It should be noted that there were 9 extreme operating conditions on the temperature curve at the air outlet of the indoor unit, e.g., the minimum air outlet temperature was even lower than 0℃, and the corresponding wind speed was quickly reduced to 0m/s, which is the defrosting or the oil return process of the heat pump. This could take away heat from the room, so the unit's fan stops running at the corresponding time to avoid blowing cold air into the room.

Figure 6 shows that from the perspective of energy consumption, the power consumption of the ASHP was significantly lower in the period of 8:00 to 12:00 on Jan. 22, and it suddenly increased to 5kWh from 13:00 to 15:00, which is because the outdoor temperature started to decrease, the indoor heat loss increased, and the heat pump defrosted or returned oil during this time. From 16:00 to 22:00, the power consumption of the heat pump was maintained at an average of 4kWh per hour, because the large amount of free heat was obtained in this room, and the heating load of the unit wasn’t too large. From 22:00 to 8:00 in the morning of Jan. 23, the heat pump power consumption was maintained at 4kWh to 6kWh per hour. At this time, the outdoor temperature dropped to -18℃, the indoor load increased and the heat pump had the defrosting and oil return process for four times, leading to the most power consumption during this time. In the other days of the heating season, the parameters of the unit changed roughly the same, and only differed slightly in the fan start-stop time according to the outdoor temperatures.

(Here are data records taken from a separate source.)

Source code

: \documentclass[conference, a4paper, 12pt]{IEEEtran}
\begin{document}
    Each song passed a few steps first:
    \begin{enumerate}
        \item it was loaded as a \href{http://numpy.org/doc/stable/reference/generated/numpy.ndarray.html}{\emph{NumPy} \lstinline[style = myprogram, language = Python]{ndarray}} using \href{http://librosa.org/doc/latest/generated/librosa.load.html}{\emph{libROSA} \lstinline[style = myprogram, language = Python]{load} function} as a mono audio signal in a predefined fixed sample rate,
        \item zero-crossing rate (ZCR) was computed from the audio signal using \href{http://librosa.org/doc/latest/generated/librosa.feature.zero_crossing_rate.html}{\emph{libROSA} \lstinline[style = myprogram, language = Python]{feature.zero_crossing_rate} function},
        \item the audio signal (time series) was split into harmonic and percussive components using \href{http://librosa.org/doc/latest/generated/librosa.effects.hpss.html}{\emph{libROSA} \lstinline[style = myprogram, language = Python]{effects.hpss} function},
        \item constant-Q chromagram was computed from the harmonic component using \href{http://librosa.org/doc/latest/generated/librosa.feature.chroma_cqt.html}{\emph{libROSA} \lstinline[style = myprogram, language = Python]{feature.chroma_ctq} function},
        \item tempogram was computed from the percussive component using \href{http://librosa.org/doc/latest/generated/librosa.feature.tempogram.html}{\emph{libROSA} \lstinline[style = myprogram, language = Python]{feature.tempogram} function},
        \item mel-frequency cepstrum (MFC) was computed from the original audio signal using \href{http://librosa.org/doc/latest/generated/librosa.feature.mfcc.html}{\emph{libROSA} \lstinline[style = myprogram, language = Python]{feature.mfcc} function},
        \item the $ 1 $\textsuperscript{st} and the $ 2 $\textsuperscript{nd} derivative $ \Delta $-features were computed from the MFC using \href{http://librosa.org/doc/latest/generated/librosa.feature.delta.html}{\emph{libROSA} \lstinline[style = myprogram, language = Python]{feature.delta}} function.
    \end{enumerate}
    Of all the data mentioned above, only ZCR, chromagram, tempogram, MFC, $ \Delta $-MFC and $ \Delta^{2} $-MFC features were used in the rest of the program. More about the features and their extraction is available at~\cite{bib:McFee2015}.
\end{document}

4.3 Daily performance analysis of the unit

The test data of the deep cold period (Jan. 2 to 26, 2018) was selected to analyze the daily energy consumption and energy efficiency ratio of the unit. The operating condition of the system during this period was 24 hours a day, and the indoor set temperature was 22℃. The daily system heat supply was calculated according to the method of test data processing in 2.3, and the daily COP of computer group was calculated based on the daily power consumption of the system recorded by the smart meter. Figure 7 shows the daily variation curve of the unit COP. Figures 8-10 show the effects of the outdoor average temperature, outdoor maximum humidity, and defrosting time ratio on the unit COP and heat pump power consumption, respectively.

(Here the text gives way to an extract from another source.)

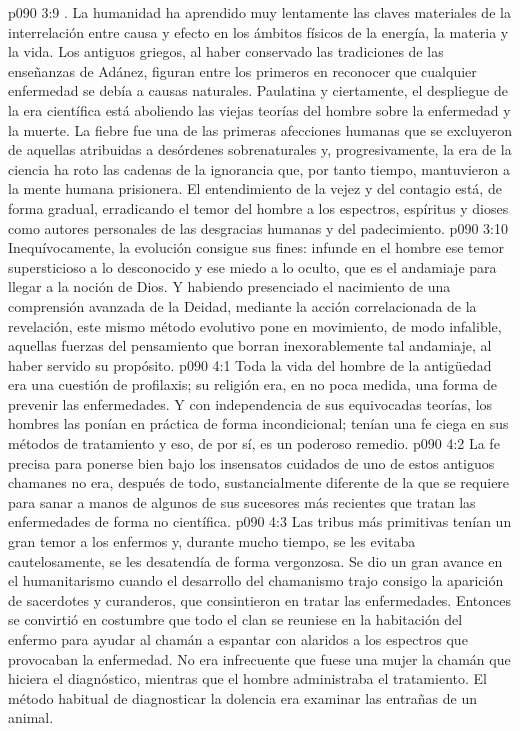 \vs p090 3:9 . La humanidad ha aprendido muy lentamente las claves materiales de la interrelación entre causa y efecto en los ámbitos físicos de la energía, la materia y la vida. Los antiguos griegos, al haber conservado las tradiciones de las enseñanzas de Adánez, figuran entre los primeros en reconocer que cualquier enfermedad se debía a causas naturales. Paulatina y ciertamente, el despliegue de la era científica está aboliendo las viejas teorías del hombre sobre la enfermedad y la muerte. La fiebre fue una de las primeras afecciones humanas que se excluyeron de aquellas atribuidas a desórdenes sobrenaturales y, progresivamente, la era de la ciencia ha roto las cadenas de la ignorancia que, por tanto tiempo, mantuvieron a la mente humana prisionera. El entendimiento de la vejez y del contagio está, de forma gradual, erradicando el temor del hombre a los espectros, espíritus y dioses como autores personales de las desgracias humanas y del padecimiento.
\vs p090 3:10 \pc Inequívocamente, la evolución consigue sus fines: infunde en el hombre ese temor supersticioso a lo desconocido y ese miedo a lo oculto, que es el andamiaje para llegar a la noción de Dios. Y habiendo presenciado el nacimiento de una comprensión avanzada de la Deidad, mediante la acción correlacionada de la revelación, este mismo método evolutivo pone en movimiento, de modo infalible, aquellas fuerzas del pensamiento que borran inexorablemente tal andamiaje, al haber servido su propósito.
\vs p090 4:1 Toda la vida del hombre de la antigüedad era una cuestión de profilaxis; su religión era, en no poca medida, una forma de prevenir las enfermedades. Y con independencia de sus equivocadas teorías, los hombres las ponían en práctica de forma incondicional; tenían una fe ciega en sus métodos de tratamiento y eso, de por sí, es un poderoso remedio.
\vs p090 4:2 \pc La fe precisa para ponerse bien bajo los insensatos cuidados de uno de estos antiguos chamanes no era, después de todo, sustancialmente diferente de la que se requiere para sanar a manos de algunos de sus sucesores más recientes que tratan las enfermedades de forma no científica.
\vs p090 4:3 \pc Las tribus más primitivas tenían un gran temor a los enfermos y, durante mucho tiempo, se les evitaba cautelosamente, se les desatendía de forma vergonzosa. Se dio un gran avance en el humanitarismo cuando el desarrollo del chamanismo trajo consigo la aparición de sacerdotes y curanderos, que consintieron en tratar las enfermedades. Entonces se convirtió en costumbre que todo el clan se reuniese en la habitación del enfermo para ayudar al chamán a espantar con alaridos a los espectros que provocaban la enfermedad. No era infrecuente que fuese una mujer la chamán que hiciera el diagnóstico, mientras que el hombre administraba el tratamiento. El método habitual de diagnosticar la dolencia era examinar las entrañas de un animal.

It can be seen from Figure 7 that the variation trend of the outdoor average temperature and the COP was basically the same, that is, as the outdoor average temperature increases or decreases, so does the COP. During the deep cold period from Jan.2 to 26, the maximum value of the unit COP was 3.29 and the minimum value was 1.32. Also, when the average outdoor temperature is less than -10℃, the COP is prone to be less than 2, that is, the outdoor temperature has a greater impact on the working efficiency of the ASHP.

The COP of the unit was affected by the defrosting time of the outdoor heat exchanger. As shown in Figure 8, the longer the defrosting time, the smaller the COP value. When the percentage of defrost time in the operating time decreased, COP showed an upward trend; otherwise, the COP showed a downward trend. From Jan. 13 to 15, the defrosting time accounted for 2.08% of the running time, and the average COP of these three days was 2.5; and from Jan. 22 to 23, Jan. 25 to 26, its percentage was significantly greater than the number of other measured days, and the average COP value for these four days was only 1.18.The data analysis found that the outdoor defrosting time changes with the outdoor temperature and the outdoor maximum humidity. Figure 9 shows that when the outdoor temperature was -5.63℃, and the maximum relative humidity was 48.7%, the shortest defrosting time was 21min; when the outdoor temperature was -12.97℃, and the maximum relative humidity was 37.4%, the longest heat pump defrosting time was 148min. Outdoor temperature reduction is still the main factor for frost formation in outdoor heat exchangers of the heat pump. With the outdoor temperature range -13≤t≤-5℃, the defrosting time increased as the outdoor temperature decreased, and the maximum outdoor relative humidity measured during the test reached about 60%, which is the consistent with the research results of Jiang et al. [18] that the possible range of frosting in the ASHP in winter is -12.8≤t≤-5 ℃, and the relative frosting occurs when the relative humidity reaches 67%.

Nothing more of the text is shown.